WHAT YOU ARE ASKED TO DO
Set down only what runs from the line containing "ns | 0.0017" through the last line of the data, exactly as it reads.

Saved entries
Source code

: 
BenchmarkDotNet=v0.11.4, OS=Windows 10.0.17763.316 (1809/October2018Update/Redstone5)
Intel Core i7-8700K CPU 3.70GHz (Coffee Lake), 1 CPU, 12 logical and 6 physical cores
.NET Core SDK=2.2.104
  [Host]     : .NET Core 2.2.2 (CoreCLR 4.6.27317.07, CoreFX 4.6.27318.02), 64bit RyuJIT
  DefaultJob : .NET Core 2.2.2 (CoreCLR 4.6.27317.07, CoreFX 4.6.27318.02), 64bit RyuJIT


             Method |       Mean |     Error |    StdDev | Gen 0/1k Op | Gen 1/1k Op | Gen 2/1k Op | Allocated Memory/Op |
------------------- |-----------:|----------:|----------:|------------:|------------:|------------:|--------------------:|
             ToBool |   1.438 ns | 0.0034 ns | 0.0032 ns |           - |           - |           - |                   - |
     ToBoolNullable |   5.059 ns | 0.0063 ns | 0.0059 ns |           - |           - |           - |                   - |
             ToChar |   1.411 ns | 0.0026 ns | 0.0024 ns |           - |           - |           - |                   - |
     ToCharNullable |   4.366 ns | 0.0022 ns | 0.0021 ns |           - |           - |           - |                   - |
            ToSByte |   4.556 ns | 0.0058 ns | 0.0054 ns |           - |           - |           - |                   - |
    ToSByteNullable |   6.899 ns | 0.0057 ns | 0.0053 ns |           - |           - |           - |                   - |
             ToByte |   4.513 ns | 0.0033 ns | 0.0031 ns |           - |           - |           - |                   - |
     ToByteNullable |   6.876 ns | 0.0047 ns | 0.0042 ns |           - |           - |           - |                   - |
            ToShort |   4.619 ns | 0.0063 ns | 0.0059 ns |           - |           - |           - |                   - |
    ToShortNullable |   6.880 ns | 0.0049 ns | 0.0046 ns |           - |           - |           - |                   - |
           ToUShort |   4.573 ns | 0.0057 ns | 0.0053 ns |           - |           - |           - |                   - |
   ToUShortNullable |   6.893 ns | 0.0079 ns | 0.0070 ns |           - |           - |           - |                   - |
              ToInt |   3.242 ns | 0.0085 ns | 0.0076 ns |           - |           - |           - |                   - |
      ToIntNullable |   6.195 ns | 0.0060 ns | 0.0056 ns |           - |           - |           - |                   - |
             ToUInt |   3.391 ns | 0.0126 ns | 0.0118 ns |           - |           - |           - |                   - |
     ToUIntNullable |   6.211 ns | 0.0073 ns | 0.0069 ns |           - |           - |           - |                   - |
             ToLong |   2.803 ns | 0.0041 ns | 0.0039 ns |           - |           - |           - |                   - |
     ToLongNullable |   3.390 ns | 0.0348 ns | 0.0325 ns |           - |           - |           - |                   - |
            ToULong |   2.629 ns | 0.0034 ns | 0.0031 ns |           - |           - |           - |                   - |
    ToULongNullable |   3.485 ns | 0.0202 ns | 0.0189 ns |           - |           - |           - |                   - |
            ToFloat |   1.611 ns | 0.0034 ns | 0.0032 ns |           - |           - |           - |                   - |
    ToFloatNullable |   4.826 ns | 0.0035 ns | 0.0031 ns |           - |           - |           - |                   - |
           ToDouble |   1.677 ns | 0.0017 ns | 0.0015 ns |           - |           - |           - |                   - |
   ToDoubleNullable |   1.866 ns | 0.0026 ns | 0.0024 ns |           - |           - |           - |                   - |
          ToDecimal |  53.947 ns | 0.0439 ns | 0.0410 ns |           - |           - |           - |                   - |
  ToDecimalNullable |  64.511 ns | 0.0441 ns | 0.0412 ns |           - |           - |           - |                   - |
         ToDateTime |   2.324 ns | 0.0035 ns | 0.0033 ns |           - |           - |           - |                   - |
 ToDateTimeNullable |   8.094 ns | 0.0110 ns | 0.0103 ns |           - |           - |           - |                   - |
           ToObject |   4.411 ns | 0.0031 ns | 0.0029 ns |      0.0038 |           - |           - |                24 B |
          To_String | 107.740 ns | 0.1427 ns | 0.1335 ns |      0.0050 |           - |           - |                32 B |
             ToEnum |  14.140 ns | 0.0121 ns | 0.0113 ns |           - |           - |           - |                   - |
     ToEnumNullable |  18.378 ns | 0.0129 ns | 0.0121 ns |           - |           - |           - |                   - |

SOLUTION FOR THIS PROBLEM
           ToDouble |   1.677 ns | 0.0017 ns | 0.0015 ns |           - |           - |           - |                   - |
   ToDoubleNullable |   1.866 ns | 0.0026 ns | 0.0024 ns |           - |           - |           - |                   - |
          ToDecimal |  53.947 ns | 0.0439 ns | 0.0410 ns |           - |           - |           - |                   - |
  ToDecimalNullable |  64.511 ns | 0.0441 ns | 0.0412 ns |           - |           - |           - |                   - |
         ToDateTime |   2.324 ns | 0.0035 ns | 0.0033 ns |           - |           - |           - |                   - |
 ToDateTimeNullable |   8.094 ns | 0.0110 ns | 0.0103 ns |           - |           - |           - |                   - |
           ToObject |   4.411 ns | 0.0031 ns | 0.0029 ns |      0.0038 |           - |           - |                24 B |
          To_String | 107.740 ns | 0.1427 ns | 0.1335 ns |      0.0050 |           - |           - |                32 B |
             ToEnum |  14.140 ns | 0.0121 ns | 0.0113 ns |           - |           - |           - |                   - |
     ToEnumNullable |  18.378 ns | 0.0129 ns | 0.0121 ns |           - |           - |           - |                   - |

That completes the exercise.